Required action. Return all the data, word for word.
....................
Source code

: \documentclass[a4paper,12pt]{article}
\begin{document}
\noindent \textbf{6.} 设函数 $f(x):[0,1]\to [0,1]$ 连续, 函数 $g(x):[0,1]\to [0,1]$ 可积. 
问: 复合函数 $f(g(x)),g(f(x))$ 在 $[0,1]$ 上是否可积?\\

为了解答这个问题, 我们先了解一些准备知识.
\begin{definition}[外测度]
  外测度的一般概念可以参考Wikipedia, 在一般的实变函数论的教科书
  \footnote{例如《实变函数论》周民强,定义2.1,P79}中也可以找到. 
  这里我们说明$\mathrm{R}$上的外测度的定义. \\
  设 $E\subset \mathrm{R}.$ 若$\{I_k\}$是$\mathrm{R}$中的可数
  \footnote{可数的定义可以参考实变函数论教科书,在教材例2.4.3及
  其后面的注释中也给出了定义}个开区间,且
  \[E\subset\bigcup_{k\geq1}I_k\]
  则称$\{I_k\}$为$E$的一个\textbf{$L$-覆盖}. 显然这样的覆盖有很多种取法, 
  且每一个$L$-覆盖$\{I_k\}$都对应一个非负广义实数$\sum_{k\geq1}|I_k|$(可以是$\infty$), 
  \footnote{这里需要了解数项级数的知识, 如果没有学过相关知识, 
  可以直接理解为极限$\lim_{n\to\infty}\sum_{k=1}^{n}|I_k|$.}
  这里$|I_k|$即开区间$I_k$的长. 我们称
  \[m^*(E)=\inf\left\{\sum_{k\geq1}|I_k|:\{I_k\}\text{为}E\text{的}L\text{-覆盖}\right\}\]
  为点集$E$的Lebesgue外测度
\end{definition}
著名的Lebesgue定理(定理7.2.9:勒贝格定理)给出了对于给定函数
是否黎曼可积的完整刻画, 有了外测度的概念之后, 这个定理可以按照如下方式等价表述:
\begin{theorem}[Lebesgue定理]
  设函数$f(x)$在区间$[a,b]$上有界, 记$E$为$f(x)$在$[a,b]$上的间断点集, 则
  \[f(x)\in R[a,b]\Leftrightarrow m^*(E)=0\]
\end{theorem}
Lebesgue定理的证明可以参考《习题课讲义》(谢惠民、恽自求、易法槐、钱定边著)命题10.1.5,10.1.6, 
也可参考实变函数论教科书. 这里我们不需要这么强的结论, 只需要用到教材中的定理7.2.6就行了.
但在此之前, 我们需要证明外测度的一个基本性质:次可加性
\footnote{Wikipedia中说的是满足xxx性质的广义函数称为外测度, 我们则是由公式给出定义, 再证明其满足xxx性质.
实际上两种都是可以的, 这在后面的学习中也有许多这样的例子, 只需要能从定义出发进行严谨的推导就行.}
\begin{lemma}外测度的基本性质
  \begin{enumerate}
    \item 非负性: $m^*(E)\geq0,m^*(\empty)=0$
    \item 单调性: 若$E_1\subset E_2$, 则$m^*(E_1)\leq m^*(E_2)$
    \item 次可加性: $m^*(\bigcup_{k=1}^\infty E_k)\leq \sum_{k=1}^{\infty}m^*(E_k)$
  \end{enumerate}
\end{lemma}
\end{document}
....................
Exercise solution.
Source code

: \documentclass[a4paper,12pt]{article}
\begin{document}
\noindent \textbf{6.} 设函数 $f(x):[0,1]\to [0,1]$ 连续, 函数 $g(x):[0,1]\to [0,1]$ 可积. 
问: 复合函数 $f(g(x)),g(f(x))$ 在 $[0,1]$ 上是否可积?\\

为了解答这个问题, 我们先了解一些准备知识.
\begin{definition}[外测度]
  外测度的一般概念可以参考Wikipedia, 在一般的实变函数论的教科书
  \footnote{例如《实变函数论》周民强,定义2.1,P79}中也可以找到. 
  这里我们说明$\mathrm{R}$上的外测度的定义. \\
  设 $E\subset \mathrm{R}.$ 若$\{I_k\}$是$\mathrm{R}$中的可数
  \footnote{可数的定义可以参考实变函数论教科书,在教材例2.4.3及
  其后面的注释中也给出了定义}个开区间,且
  \[E\subset\bigcup_{k\geq1}I_k\]
  则称$\{I_k\}$为$E$的一个\textbf{$L$-覆盖}. 显然这样的覆盖有很多种取法, 
  且每一个$L$-覆盖$\{I_k\}$都对应一个非负广义实数$\sum_{k\geq1}|I_k|$(可以是$\infty$), 
  \footnote{这里需要了解数项级数的知识, 如果没有学过相关知识, 
  可以直接理解为极限$\lim_{n\to\infty}\sum_{k=1}^{n}|I_k|$.}
  这里$|I_k|$即开区间$I_k$的长. 我们称
  \[m^*(E)=\inf\left\{\sum_{k\geq1}|I_k|:\{I_k\}\text{为}E\text{的}L\text{-覆盖}\right\}\]
  为点集$E$的Lebesgue外测度
\end{definition}
著名的Lebesgue定理(定理7.2.9:勒贝格定理)给出了对于给定函数
是否黎曼可积的完整刻画, 有了外测度的概念之后, 这个定理可以按照如下方式等价表述:
\begin{theorem}[Lebesgue定理]
  设函数$f(x)$在区间$[a,b]$上有界, 记$E$为$f(x)$在$[a,b]$上的间断点集, 则
  \[f(x)\in R[a,b]\Leftrightarrow m^*(E)=0\]
\end{theorem}
Lebesgue定理的证明可以参考《习题课讲义》(谢惠民、恽自求、易法槐、钱定边著)命题10.1.5,10.1.6, 
也可参考实变函数论教科书. 这里我们不需要这么强的结论, 只需要用到教材中的定理7.2.6就行了.
但在此之前, 我们需要证明外测度的一个基本性质:次可加性
\footnote{Wikipedia中说的是满足xxx性质的广义函数称为外测度, 我们则是由公式给出定义, 再证明其满足xxx性质.
实际上两种都是可以的, 这在后面的学习中也有许多这样的例子, 只需要能从定义出发进行严谨的推导就行.}
\begin{lemma}外测度的基本性质
  \begin{enumerate}
    \item 非负性: $m^*(E)\geq0,m^*(\empty)=0$
    \item 单调性: 若$E_1\subset E_2$, 则$m^*(E_1)\leq m^*(E_2)$
    \item 次可加性: $m^*(\bigcup_{k=1}^\infty E_k)\leq \sum_{k=1}^{\infty}m^*(E_k)$
  \end{enumerate}
\end{lemma}
\end{document}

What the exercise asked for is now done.